*Provided information*
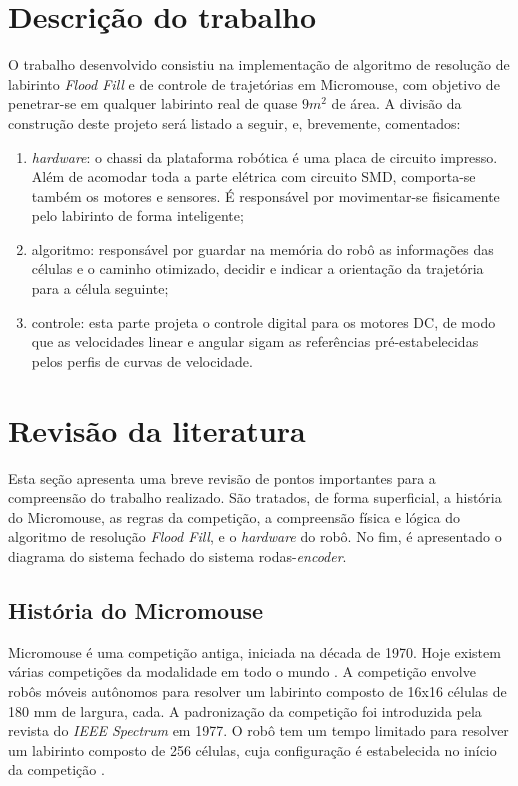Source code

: \section{Descrição do trabalho}
O trabalho desenvolvido consistiu na implementação de algoritmo de resolução de labirinto \emph{Flood Fill} e de controle de trajetórias em Micromouse, com objetivo de penetrar-se em qualquer labirinto real de quase $9 m^2$ de área. A divisão da construção deste projeto será listado a seguir, e, brevemente, comentados:

\begin{enumerate}[leftmargin=2cm,label=\alph*)]
	\item \textit{hardware}: o chassi da plataforma robótica é uma placa de circuito impresso. Além de acomodar toda a parte elétrica com circuito SMD, comporta-se também os motores e sensores. É responsável por movimentar-se fisicamente pelo labirinto de forma inteligente;
	\item algoritmo: responsável por guardar na memória do robô as informações das células e o caminho otimizado, decidir e indicar a orientação da trajetória para a célula seguinte;
	\item controle: esta parte projeta o controle digital para os motores DC, de modo que as velocidades linear e angular sigam as referências pré-estabelecidas pelos perfis de curvas de velocidade.
\end{enumerate}


\section{Revisão da literatura}
Esta seção apresenta uma breve revisão de pontos importantes para a compreensão do trabalho realizado. São tratados, de forma superficial, a história do Micromouse, as regras da competição, a compreensão física e lógica do algoritmo de resolução \emph{Flood Fill}, e o \textit{hardware} do robô. No fim, é apresentado o diagrama do sistema fechado do sistema rodas-\textit{encoder}.

\subsection{História do Micromouse}
Micromouse é uma competição antiga, iniciada na década de 1970. Hoje existem várias competições da modalidade em todo o mundo \cite{5658360}. A competição envolve robôs móveis autônomos para resolver um labirinto composto de 16x16 células de 180 mm de largura, cada. A padronização da competição foi introduzida pela revista do \emph{IEEE Spectrum} em 1977. O robô tem um tempo limitado para resolver um labirinto composto de 256 células, cuja configuração é estabelecida no início da competição \cite{5658360}.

*The problem*
Copy each line in the data that holds the word "enumerate".

*Output for this exercise*
\begin{enumerate}[leftmargin=2cm,label=\alph*)]
\end{enumerate}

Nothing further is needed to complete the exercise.